### Task goal:
For each line of the listing that contains "pixels", make a copy and return it.

====== Study material ======

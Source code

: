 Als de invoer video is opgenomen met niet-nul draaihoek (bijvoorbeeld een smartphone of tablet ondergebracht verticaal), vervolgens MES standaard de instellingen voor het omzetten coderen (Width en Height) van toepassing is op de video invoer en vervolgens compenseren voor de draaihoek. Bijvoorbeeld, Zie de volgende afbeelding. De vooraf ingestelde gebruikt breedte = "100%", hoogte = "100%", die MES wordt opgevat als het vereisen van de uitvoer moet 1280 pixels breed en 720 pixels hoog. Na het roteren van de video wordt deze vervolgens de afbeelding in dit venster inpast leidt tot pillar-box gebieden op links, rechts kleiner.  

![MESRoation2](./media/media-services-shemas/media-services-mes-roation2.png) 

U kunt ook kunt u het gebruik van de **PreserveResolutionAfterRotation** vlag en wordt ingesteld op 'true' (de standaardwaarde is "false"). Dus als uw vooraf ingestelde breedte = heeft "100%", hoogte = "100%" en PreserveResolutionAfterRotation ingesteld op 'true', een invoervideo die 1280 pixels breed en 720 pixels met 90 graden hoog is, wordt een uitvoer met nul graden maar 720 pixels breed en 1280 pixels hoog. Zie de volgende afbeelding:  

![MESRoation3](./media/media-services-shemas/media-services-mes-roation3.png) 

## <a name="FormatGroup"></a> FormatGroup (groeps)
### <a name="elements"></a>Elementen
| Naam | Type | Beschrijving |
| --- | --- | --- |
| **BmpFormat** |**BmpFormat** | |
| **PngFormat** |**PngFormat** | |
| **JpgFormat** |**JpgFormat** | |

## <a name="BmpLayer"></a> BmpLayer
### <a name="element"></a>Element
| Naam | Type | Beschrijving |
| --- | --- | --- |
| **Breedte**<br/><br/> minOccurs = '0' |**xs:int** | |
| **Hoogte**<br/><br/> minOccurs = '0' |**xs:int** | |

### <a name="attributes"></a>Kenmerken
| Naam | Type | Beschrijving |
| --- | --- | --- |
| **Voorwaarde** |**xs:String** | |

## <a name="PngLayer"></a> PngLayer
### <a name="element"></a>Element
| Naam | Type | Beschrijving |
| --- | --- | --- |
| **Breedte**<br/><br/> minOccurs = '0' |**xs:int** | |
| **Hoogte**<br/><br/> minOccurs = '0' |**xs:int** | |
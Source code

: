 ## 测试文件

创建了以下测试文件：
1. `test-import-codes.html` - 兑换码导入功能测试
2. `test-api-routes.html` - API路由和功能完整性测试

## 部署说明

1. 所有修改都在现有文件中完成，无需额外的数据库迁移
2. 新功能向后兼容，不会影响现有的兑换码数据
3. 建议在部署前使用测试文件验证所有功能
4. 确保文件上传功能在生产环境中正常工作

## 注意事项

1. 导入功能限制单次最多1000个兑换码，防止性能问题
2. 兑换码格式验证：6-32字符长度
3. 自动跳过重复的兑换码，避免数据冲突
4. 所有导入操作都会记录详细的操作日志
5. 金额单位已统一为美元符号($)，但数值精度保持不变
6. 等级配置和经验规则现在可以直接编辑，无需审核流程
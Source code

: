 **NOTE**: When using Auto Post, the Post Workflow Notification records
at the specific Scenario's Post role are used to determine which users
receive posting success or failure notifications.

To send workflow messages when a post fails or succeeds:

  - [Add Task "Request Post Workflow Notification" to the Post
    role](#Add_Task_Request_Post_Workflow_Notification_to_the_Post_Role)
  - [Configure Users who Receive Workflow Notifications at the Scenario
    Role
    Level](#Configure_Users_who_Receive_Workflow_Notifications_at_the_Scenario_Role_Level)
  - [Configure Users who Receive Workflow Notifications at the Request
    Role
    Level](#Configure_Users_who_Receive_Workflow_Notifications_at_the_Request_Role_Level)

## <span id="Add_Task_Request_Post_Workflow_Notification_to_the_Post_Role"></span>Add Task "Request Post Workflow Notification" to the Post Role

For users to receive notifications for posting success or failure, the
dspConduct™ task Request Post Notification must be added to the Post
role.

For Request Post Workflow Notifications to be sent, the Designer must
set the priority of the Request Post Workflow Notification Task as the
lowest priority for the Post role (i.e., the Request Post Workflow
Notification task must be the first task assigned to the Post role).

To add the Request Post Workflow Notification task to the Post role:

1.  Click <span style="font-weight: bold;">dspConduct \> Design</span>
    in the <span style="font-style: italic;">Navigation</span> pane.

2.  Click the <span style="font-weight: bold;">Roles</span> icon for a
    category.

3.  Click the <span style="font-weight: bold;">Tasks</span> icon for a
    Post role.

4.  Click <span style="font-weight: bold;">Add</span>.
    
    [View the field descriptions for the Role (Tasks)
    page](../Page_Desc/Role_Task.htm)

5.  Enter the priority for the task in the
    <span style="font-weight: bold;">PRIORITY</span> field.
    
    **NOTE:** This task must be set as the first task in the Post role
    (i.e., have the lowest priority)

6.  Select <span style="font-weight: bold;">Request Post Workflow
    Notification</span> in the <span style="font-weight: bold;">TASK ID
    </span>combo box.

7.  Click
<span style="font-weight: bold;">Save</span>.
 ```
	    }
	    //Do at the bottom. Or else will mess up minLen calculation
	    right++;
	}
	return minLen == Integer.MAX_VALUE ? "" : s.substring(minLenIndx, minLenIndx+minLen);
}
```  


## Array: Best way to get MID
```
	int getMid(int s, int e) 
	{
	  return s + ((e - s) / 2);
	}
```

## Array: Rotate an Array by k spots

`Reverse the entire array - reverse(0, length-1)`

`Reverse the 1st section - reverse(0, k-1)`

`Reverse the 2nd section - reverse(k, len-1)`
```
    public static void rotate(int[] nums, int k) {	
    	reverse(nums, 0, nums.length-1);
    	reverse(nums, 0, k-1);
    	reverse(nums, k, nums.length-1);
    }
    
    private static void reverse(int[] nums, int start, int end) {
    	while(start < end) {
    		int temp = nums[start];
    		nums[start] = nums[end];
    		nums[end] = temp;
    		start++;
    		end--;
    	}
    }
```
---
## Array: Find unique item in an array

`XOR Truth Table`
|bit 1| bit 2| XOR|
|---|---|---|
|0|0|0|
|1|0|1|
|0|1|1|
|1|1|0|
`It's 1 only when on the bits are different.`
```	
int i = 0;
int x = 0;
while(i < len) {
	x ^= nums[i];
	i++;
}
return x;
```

======

### Answer to the exercise:
: Als de invoer video is opgenomen met niet-nul draaihoek (bijvoorbeeld een smartphone of tablet ondergebracht verticaal), vervolgens MES standaard de instellingen voor het omzetten coderen (Width en Height) van toepassing is op de video invoer en vervolgens compenseren voor de draaihoek. Bijvoorbeeld, Zie de volgende afbeelding. De vooraf ingestelde gebruikt breedte = "100%", hoogte = "100%", die MES wordt opgevat als het vereisen van de uitvoer moet 1280 pixels breed en 720 pixels hoog. Na het roteren van de video wordt deze vervolgens de afbeelding in dit venster inpast leidt tot pillar-box gebieden op links, rechts kleiner.  
U kunt ook kunt u het gebruik van de **PreserveResolutionAfterRotation** vlag en wordt ingesteld op 'true' (de standaardwaarde is "false"). Dus als uw vooraf ingestelde breedte = heeft "100%", hoogte = "100%" en PreserveResolutionAfterRotation ingesteld op 'true', een invoervideo die 1280 pixels breed en 720 pixels met 90 graden hoog is, wordt een uitvoer met nul graden maar 720 pixels breed en 1280 pixels hoog. Zie de volgende afbeelding:  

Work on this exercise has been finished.